To date, January through July of 2020, combined our three emergency hospitals have performed more than 500 canine parvovirus tests. This is a 63% increase in testing over the same period in 2019. More specifically, our Noah’s 24 Hour Animal Hospital has tested almost double the number of patients in that time frame, 217 this year vs 118 last year. The Noah’s Westside location has tested 182 vs. 114 in 2019 and the VSEC hospital on the southside has tested 24 more patients this year to date when compared to last year.
Not all parvo tests end up being positive, but we can safely say that at least 25% of the tests (at one location) came back positive, indicating an active canine parvovirus infection. Extrapolating this across all three hospitals, we can now estimate that our Noah’s ER facilities have found about 120 positive cases of this deadly disease during the first 7 months of this year.
While many people consider parvo to be a “puppy” disease, we have seen more than a dozen dogs over the age of 7 months presenting for this disease in 2020, highlighting the important fact that vaccination status is crucial to protecting our pups. When I reviewed the records for the “older” dogs who were positive for parvovirus, vaccine history was not well documented or even known. What is known is that these older, bigger dogs require more medications and more fluids than their younger counterparts and this could lead to a higher cost of hospitalization and treatment. What’s more….acquaintances and friends in other ER facilities in Indianapolis are reporting similar cases…I know that’s anecdotal data, but it does make you wonder what’s happening…
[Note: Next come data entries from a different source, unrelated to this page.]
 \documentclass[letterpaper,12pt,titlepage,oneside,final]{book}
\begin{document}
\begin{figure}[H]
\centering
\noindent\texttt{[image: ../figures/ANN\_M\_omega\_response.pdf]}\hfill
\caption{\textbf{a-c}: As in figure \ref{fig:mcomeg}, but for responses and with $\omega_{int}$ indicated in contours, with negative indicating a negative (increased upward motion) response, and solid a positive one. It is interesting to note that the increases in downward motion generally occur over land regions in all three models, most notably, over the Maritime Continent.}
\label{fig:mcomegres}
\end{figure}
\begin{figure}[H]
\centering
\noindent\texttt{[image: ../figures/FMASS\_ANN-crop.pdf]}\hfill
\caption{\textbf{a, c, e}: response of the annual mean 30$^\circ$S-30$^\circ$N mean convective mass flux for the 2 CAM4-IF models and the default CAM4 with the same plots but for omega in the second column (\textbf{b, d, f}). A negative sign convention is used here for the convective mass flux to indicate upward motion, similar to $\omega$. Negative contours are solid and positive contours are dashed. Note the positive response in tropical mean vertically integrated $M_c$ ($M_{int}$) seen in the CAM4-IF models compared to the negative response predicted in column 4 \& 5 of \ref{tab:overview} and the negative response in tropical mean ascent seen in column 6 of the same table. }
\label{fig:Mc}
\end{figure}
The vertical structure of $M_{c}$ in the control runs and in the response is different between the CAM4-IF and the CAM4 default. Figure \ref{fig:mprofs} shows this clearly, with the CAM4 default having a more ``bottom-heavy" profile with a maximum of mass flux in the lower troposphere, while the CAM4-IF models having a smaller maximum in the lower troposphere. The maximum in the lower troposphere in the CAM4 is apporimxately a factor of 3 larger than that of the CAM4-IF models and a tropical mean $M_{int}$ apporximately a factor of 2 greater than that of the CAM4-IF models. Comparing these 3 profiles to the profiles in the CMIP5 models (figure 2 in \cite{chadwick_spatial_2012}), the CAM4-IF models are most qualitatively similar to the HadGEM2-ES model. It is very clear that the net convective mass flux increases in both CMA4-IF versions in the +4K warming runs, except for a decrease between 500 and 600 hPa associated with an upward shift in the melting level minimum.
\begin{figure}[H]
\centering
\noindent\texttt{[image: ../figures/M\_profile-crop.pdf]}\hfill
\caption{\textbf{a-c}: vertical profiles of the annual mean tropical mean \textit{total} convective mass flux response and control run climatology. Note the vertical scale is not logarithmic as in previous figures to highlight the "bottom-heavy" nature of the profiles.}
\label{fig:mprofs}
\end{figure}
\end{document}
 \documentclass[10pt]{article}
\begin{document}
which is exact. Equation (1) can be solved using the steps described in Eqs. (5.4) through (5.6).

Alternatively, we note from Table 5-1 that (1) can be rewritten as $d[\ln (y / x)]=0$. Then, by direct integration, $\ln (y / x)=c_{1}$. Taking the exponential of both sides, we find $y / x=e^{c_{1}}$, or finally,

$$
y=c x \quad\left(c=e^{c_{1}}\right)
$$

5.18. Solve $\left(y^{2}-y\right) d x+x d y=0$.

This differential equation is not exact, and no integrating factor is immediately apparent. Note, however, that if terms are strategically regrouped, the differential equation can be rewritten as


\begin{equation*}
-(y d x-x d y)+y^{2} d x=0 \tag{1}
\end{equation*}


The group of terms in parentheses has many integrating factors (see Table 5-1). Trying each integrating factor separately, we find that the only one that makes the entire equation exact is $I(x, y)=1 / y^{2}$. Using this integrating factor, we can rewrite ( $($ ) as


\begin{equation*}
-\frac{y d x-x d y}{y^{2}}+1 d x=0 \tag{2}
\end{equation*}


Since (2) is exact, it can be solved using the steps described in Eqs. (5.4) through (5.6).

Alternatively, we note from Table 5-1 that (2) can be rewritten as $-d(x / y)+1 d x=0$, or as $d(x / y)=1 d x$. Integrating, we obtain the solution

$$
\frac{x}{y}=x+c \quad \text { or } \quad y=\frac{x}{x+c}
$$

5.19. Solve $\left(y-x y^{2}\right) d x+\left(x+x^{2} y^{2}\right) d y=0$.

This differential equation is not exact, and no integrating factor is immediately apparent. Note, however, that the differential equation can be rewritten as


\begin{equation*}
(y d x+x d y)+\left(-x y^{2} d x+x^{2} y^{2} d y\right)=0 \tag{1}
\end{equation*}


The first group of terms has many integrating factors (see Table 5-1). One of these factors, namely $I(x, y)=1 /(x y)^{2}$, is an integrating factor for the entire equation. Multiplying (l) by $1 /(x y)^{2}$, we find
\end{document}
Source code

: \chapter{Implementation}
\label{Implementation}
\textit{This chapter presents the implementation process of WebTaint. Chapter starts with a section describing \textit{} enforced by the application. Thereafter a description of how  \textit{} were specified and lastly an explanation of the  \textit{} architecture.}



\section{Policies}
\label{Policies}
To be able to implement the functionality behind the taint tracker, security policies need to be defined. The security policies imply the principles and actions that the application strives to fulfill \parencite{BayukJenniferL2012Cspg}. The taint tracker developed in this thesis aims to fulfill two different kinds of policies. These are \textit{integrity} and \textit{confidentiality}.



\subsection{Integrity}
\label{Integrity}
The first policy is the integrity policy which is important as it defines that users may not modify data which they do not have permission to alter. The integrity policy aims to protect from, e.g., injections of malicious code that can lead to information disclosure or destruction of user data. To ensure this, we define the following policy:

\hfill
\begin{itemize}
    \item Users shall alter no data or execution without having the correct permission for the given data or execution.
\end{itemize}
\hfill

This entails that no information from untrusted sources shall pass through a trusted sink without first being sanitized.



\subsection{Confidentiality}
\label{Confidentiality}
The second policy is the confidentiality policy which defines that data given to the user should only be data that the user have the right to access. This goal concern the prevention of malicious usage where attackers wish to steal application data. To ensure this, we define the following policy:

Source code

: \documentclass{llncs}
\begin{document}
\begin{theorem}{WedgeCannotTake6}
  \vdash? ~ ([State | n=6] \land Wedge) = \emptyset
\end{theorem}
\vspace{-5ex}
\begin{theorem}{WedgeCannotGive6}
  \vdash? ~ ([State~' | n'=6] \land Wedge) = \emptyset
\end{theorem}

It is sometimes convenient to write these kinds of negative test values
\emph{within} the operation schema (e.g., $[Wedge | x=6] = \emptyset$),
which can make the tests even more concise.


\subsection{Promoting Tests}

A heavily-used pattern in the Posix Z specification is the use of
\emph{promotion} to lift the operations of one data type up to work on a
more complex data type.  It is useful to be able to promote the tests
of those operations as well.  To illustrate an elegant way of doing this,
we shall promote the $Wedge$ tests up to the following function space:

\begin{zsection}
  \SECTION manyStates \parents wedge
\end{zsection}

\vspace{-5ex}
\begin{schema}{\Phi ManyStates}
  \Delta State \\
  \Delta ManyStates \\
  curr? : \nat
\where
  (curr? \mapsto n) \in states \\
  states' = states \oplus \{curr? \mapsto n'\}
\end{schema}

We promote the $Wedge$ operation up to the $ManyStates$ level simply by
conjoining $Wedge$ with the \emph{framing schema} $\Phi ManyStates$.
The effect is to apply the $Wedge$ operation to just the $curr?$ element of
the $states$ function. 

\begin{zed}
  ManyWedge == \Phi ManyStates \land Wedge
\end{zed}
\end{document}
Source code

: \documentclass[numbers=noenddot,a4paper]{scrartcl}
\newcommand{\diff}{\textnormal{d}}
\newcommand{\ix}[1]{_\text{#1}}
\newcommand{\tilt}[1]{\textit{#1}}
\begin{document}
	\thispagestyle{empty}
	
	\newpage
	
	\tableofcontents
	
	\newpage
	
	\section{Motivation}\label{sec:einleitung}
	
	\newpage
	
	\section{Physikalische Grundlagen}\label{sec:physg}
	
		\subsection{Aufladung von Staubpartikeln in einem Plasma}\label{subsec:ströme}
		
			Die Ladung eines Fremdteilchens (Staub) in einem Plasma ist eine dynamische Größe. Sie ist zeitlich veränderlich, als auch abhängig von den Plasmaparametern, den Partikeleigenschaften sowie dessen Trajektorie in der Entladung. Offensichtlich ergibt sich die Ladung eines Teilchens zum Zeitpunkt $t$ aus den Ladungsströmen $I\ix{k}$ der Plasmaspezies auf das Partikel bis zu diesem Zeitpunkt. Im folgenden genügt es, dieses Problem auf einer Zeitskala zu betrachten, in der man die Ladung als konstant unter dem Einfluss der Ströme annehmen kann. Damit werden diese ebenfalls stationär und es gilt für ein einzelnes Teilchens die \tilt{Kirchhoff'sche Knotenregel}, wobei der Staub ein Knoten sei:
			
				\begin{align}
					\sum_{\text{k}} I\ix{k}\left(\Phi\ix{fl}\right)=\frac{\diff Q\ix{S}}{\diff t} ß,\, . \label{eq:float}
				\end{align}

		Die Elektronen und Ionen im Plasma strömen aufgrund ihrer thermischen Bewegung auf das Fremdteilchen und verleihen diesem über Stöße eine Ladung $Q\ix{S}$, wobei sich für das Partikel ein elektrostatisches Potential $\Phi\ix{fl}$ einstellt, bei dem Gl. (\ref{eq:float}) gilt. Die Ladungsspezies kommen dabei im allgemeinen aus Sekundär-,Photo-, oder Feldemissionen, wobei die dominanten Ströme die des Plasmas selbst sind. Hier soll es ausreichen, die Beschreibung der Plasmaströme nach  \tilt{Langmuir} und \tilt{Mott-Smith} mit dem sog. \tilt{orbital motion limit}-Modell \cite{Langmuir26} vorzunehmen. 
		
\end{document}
So, again, what’s the solution? VACCINATION!! Listen to your pet’s veterinarian about the proper vaccination intervals for puppies and re-vaccination as adults. The American Animal Hospital Association’s (AAHA) guidelines for vaccination recommends starting vaccines for core diseases, like canine distemper, canine parainfluenza, and canine parvovirus as early as 6 weeks and providing boosters every 2-4 weeks until 16 weeks or older. After the puppy series, adult boosters at 1 year of age and then every 3 years thereafter should provide protection for most dogs.
It’s interesting to note that 50-55% of dogs who aren’t vaccinated after 12 weeks are not properly immunized. Even at 16 weeks, 15% of pups still have persistent maternally derived antibodies that could be blocking proper immunization of the pet. Other unconfirmed estimates show that about 1 in 1000 dogs will never respond to parvovirus vaccination because they are “genetic non-responders”, simply incapable of mounting the proper immune response. AAHA further reminds us that “no vaccine is consider 100% effective in 100% of vaccinates”
But, the odds are still in your favor when you choose to vaccinate your pup! He or she will be protected from serious, sometimes deadly, diseases and your family won’t run the risk of losing a beloved family member. If you have recently adopted a new pup or even an older dog, don’t wait to make that appointment with your family veterinarian. Our teams just want to make sure that your new furry friend has the best chance to live a long and healthy life with you!